• Excerpted records:

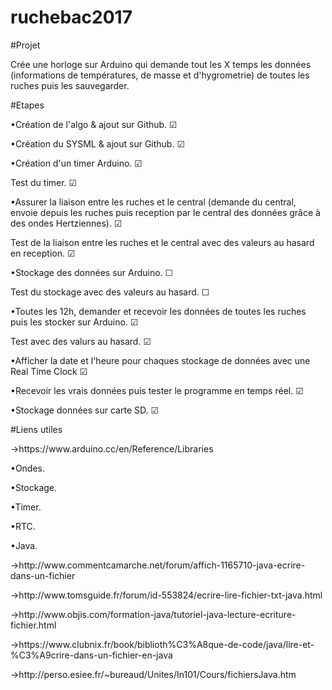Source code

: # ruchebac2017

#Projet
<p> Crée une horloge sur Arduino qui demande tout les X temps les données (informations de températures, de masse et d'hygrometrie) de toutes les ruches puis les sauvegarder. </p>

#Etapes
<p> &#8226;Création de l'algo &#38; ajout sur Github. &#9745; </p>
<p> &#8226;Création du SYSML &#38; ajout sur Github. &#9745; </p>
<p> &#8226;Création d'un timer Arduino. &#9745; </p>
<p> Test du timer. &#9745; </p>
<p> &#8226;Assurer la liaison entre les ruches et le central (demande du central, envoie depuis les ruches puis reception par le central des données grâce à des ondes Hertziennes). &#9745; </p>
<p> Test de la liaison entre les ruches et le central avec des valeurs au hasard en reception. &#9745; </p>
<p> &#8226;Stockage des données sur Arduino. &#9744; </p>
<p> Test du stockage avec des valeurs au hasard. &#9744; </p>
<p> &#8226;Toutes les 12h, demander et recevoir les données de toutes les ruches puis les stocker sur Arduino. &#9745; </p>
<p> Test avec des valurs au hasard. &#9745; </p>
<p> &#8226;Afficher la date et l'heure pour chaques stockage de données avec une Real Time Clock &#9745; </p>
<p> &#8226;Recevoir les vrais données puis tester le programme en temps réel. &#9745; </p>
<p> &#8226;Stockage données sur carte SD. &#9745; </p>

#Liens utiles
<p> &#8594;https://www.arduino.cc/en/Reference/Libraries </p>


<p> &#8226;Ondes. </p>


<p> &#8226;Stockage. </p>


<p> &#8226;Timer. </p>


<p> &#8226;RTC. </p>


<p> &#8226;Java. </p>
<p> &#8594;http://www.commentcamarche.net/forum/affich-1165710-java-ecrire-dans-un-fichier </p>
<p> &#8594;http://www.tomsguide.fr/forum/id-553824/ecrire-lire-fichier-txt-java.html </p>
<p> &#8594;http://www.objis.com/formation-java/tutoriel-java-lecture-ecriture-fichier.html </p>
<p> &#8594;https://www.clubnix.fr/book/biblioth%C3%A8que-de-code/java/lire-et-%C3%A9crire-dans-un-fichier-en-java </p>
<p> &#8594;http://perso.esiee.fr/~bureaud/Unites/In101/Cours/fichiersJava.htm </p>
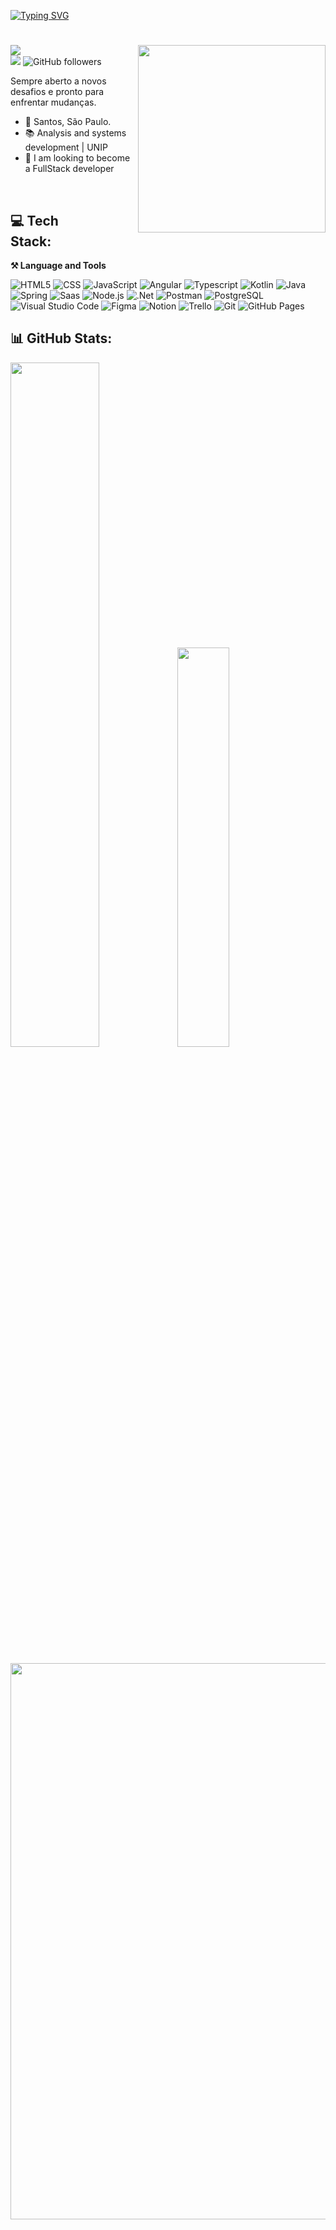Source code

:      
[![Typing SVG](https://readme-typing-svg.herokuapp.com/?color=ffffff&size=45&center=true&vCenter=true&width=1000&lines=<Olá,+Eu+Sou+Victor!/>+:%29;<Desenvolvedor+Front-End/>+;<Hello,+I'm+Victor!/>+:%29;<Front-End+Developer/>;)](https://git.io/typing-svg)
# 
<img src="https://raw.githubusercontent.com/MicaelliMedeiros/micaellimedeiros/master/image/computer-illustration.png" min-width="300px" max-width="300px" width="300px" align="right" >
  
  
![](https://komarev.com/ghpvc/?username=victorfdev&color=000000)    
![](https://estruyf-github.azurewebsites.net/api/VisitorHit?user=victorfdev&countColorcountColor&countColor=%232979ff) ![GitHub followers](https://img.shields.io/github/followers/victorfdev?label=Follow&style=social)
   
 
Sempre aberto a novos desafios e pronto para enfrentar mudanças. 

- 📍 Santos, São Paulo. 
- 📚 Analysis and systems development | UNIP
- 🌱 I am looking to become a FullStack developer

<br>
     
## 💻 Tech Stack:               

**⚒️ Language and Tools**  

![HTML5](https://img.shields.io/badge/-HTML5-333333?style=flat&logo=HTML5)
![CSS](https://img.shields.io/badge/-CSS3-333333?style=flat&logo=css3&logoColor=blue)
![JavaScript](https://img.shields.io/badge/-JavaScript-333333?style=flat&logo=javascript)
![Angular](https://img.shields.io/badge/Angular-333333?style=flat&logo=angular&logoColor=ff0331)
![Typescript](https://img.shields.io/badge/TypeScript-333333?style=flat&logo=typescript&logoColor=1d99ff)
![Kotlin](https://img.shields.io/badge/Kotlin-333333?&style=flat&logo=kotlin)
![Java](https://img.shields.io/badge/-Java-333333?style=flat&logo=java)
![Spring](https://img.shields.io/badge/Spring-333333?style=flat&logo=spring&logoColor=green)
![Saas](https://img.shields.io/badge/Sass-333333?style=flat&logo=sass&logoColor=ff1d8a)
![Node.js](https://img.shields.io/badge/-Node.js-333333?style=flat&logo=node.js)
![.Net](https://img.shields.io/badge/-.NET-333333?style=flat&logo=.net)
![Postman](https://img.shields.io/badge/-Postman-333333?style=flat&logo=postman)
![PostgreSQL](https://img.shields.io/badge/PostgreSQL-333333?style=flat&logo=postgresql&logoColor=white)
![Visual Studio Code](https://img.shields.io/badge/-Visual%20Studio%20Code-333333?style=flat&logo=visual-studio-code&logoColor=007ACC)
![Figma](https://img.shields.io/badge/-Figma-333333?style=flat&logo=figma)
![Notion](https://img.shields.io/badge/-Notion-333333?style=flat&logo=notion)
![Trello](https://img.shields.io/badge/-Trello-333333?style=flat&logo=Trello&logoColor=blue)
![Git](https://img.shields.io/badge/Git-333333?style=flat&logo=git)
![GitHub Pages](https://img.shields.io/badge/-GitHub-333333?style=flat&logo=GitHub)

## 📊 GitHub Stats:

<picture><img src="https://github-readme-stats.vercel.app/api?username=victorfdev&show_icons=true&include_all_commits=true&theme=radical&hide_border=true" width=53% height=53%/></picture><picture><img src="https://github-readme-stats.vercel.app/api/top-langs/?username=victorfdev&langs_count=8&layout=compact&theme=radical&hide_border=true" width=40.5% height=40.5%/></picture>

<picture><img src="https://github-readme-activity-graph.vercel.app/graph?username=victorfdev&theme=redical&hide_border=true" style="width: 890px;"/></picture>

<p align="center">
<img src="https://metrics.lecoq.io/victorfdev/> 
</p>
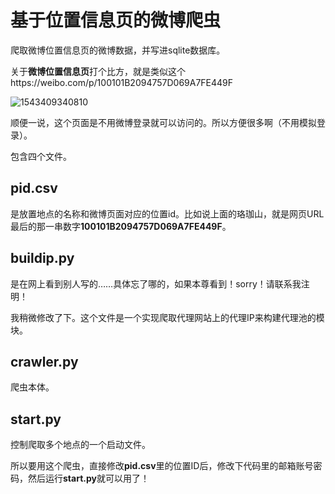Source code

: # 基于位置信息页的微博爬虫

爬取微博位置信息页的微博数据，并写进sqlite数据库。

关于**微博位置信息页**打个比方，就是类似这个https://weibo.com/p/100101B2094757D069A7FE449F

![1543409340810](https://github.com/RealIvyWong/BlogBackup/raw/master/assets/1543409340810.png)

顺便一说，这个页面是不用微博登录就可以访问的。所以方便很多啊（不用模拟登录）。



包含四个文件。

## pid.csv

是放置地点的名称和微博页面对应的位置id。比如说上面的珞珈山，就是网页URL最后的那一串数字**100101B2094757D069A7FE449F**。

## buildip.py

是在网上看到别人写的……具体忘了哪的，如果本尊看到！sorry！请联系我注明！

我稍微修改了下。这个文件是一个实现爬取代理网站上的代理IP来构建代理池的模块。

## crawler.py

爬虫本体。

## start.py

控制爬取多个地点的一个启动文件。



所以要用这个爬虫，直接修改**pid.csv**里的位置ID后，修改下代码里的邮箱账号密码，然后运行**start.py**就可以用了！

==

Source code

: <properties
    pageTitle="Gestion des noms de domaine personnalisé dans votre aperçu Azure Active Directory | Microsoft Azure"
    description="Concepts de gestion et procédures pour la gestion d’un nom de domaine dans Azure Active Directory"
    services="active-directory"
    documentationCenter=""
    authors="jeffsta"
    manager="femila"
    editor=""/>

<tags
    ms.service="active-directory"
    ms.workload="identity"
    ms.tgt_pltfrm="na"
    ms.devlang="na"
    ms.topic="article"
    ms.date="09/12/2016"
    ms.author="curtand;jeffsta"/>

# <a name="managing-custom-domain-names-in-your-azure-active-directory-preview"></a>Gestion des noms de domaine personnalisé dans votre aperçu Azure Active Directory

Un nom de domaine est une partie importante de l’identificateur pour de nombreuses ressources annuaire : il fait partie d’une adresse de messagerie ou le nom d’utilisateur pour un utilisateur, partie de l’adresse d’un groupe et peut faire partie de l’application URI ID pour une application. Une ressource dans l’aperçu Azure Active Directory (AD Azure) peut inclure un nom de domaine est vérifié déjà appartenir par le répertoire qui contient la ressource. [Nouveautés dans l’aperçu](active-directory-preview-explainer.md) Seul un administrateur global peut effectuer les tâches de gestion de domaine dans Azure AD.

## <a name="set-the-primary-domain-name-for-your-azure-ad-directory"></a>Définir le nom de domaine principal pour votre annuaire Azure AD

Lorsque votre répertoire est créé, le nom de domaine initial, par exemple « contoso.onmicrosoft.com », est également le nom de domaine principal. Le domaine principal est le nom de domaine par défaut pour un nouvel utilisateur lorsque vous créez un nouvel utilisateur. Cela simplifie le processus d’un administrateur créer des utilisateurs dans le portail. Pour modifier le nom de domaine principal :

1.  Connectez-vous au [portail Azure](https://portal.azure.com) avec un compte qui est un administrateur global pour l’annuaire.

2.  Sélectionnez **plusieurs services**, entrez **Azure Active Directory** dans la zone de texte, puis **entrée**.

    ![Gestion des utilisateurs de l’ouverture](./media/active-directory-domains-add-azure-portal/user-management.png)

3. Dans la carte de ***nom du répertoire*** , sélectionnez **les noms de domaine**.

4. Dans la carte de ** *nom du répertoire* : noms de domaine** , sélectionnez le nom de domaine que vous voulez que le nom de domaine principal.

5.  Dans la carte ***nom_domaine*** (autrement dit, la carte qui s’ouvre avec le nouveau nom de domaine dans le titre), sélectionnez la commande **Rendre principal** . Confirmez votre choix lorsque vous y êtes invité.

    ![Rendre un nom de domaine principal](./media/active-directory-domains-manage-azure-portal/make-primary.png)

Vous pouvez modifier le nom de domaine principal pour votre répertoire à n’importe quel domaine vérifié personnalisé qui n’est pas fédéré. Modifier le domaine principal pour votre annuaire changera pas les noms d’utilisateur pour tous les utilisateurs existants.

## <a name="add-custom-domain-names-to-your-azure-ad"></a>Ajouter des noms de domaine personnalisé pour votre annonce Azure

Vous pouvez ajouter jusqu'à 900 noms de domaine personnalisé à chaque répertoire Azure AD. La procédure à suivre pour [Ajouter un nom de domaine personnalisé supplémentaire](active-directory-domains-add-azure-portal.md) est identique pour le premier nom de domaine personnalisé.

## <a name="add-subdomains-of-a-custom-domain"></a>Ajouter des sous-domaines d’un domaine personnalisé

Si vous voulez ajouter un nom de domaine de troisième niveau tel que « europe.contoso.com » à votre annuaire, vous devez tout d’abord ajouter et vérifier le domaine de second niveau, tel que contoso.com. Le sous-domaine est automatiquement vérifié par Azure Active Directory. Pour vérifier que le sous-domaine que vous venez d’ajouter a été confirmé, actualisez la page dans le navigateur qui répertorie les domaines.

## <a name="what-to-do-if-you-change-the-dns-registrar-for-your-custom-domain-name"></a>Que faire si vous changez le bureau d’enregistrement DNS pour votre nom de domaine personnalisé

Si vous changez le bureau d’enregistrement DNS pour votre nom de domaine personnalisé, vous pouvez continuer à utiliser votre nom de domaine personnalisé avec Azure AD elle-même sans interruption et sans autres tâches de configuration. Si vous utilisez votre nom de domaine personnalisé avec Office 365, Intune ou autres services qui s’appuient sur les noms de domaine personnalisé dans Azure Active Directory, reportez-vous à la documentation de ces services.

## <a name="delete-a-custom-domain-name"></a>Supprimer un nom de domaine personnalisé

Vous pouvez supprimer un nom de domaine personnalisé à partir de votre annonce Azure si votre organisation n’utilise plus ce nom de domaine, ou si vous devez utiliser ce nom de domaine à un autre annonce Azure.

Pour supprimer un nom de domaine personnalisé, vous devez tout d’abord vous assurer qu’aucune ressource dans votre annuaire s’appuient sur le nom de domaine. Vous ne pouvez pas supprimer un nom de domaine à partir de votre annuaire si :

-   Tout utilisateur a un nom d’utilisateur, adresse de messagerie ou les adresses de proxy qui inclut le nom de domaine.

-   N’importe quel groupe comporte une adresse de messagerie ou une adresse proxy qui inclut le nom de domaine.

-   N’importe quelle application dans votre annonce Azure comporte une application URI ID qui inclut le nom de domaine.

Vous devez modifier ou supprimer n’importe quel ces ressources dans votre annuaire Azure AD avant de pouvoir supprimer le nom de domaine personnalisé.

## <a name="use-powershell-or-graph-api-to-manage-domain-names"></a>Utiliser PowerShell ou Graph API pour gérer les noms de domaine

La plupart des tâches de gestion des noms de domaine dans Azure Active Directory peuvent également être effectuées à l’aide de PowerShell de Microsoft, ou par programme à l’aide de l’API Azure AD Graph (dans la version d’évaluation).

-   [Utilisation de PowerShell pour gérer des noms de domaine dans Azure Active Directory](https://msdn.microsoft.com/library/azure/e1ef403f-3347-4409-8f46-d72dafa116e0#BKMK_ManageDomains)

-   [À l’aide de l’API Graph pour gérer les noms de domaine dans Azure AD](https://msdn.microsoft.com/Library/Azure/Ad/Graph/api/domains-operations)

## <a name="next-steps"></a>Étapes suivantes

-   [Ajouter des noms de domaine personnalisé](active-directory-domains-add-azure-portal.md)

• Task prompt:
Every line that holds the word "comporte" should be copied from the listing.

• Result of this exercise:
-   N’importe quel groupe comporte une adresse de messagerie ou une adresse proxy qui inclut le nom de domaine.
-   N’importe quelle application dans votre annonce Azure comporte une application URI ID qui inclut le nom de domaine.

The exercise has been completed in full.